Israel maintains that they are willing to talk without any pre-conditions. But how can talks produce any results when Israel holds all the cards by way of occupying much of Palestine, refuses to stop settlement activities, threatens to withhold revenues it collects for Palestine, and do all this without inviting any international action and sanctions? Is it possible to imagine a more unequal relationship as between Israel and the Palestine? And still, Palestine is blamed for all the problems in the Israel-Palestine situation.
And this not likely to change unless Israel is made to realize by the international community that enough is enough and it is time to go back to the pre-1967 borders. Will it be possible? It doesn’t seem likely in the short and medium terms because there is a strong sense, morally and politically, in Israel to recreate the imagined territories of Judea and Samaria by annexing the West Bank and other Palestinian territories.

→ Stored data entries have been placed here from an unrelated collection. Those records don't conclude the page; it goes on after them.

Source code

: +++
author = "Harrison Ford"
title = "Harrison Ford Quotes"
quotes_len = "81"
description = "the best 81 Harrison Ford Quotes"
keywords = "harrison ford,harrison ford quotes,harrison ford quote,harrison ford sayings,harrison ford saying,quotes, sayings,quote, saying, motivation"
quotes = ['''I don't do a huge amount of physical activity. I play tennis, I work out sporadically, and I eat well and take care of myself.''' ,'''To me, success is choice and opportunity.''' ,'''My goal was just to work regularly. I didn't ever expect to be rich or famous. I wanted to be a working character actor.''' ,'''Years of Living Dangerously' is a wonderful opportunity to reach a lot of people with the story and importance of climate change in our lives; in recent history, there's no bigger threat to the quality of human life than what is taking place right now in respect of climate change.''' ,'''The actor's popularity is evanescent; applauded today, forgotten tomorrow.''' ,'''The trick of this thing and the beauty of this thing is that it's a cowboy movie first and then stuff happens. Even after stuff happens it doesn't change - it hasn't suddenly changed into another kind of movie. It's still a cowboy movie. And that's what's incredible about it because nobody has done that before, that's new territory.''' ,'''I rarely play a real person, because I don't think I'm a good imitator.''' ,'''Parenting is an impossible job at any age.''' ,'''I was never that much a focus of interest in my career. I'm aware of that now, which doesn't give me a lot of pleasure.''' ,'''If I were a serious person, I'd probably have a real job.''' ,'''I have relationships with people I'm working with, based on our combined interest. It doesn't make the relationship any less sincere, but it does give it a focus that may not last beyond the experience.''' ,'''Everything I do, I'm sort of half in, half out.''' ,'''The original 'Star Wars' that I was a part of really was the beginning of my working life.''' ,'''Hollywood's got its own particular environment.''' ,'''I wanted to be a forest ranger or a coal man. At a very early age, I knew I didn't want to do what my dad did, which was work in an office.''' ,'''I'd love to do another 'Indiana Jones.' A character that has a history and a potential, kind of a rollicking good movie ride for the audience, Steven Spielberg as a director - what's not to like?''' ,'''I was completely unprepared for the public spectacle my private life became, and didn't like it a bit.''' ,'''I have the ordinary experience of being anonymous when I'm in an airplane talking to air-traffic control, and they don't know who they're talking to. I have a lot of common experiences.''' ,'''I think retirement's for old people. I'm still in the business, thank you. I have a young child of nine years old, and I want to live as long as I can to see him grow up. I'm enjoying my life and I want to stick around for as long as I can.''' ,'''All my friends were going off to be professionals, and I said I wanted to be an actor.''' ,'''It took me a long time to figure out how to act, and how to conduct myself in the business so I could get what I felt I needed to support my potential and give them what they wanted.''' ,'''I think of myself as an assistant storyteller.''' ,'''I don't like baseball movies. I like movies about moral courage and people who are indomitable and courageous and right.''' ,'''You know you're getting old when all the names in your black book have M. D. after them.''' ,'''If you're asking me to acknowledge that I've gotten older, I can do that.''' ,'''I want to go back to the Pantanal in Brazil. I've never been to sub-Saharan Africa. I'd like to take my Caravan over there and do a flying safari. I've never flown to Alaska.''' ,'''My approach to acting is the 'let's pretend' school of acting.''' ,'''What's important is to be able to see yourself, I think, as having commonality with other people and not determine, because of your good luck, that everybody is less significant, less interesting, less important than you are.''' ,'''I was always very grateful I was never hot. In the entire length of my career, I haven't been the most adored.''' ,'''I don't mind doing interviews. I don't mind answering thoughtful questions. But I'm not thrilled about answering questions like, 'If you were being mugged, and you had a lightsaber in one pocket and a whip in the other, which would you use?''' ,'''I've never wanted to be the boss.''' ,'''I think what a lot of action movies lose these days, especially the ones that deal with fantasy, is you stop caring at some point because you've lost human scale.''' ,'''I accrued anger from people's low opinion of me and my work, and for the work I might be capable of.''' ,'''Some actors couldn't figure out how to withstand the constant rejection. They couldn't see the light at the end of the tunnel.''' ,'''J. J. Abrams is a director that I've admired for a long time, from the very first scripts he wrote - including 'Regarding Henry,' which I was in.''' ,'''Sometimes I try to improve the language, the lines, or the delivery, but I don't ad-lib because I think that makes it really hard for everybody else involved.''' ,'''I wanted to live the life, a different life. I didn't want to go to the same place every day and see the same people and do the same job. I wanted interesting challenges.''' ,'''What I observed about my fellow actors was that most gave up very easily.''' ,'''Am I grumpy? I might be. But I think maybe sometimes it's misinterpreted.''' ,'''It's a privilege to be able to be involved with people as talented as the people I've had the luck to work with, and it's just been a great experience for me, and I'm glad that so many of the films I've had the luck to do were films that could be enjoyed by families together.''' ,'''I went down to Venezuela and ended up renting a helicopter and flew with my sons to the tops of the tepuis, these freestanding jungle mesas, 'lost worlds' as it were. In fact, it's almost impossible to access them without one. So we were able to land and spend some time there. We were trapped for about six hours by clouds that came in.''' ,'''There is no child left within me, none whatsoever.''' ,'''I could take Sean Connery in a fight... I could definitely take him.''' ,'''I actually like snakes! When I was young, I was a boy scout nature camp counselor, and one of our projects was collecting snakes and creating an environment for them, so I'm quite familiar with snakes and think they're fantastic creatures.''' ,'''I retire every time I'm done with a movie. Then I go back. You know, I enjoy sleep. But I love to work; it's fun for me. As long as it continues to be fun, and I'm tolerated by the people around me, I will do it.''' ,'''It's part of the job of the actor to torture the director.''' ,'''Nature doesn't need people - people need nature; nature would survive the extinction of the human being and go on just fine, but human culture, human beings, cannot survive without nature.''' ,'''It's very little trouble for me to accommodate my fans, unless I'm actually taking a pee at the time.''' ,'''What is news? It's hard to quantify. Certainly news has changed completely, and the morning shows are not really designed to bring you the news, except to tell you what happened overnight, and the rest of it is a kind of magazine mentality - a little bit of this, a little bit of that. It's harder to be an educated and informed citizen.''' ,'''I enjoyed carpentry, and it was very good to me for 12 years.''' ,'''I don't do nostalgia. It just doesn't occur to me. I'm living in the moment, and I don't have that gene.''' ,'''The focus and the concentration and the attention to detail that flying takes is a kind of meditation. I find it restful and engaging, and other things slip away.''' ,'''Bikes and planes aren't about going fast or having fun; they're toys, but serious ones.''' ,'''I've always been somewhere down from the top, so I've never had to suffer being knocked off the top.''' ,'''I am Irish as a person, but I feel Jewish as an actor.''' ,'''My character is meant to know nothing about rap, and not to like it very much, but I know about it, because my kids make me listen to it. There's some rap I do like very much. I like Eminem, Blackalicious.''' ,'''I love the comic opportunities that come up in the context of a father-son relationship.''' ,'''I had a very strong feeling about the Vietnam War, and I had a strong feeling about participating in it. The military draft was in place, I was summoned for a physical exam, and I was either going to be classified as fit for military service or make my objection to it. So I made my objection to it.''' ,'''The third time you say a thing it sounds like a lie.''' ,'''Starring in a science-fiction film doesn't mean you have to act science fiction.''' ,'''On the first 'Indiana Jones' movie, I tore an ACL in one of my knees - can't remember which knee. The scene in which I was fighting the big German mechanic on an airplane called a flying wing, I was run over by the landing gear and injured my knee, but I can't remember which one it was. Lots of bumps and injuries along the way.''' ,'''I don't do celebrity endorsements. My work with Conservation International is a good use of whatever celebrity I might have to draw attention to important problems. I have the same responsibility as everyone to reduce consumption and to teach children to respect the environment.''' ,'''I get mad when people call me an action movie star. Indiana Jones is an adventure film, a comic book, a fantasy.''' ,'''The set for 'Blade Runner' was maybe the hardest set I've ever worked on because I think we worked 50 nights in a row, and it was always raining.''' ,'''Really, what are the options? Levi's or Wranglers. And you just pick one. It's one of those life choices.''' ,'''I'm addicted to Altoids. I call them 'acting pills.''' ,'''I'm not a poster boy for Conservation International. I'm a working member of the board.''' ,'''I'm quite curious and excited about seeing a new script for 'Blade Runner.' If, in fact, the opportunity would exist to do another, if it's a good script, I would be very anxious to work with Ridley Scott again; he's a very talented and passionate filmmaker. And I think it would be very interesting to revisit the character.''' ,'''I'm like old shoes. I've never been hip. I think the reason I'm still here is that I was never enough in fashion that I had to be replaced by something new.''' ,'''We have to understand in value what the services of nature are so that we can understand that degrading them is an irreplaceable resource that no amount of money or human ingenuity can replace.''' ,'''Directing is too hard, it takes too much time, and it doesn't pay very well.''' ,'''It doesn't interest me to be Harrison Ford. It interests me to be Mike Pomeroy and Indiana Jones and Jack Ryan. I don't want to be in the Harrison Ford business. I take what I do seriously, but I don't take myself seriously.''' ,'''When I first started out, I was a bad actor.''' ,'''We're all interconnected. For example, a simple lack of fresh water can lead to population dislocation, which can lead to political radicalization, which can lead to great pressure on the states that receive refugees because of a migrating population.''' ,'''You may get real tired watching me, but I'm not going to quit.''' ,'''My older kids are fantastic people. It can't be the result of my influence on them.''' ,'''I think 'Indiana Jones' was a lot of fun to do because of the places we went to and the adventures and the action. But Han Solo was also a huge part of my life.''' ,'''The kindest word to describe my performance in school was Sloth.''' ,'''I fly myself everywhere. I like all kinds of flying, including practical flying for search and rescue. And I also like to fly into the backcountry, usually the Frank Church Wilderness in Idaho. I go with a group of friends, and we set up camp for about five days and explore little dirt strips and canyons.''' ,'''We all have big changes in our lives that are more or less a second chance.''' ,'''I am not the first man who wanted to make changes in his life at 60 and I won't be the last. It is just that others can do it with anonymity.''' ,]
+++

 According to Peter Beinart in the New York Review of Books, “In his 1993 book, A Place among the Nations, Netanyahu not only rejects the idea of a Palestinian state, he denies that there is such a thing as a Palestinian. In fact, he repeatedly equates the Palestinian bid for statehood with Nazism….” Netanyahu claims, as Beinhart writes, that Israel has already made “gut-wrenching concessions… It has abandoned its claim to Jordan, which by rights should be part of the Jewish state.”
Israel’s Interior Minister, Eli Yishai, is even more ambitious having reportedly said recently that, “We must blow Gaza back  to the Middle Ages, destroying all the infrastructure including roads and water.”
With such mind-set and ambitions, it is difficult to see any peaceful way forward on the Palestinian question.   
Note: This article first appeared in the Daily Times.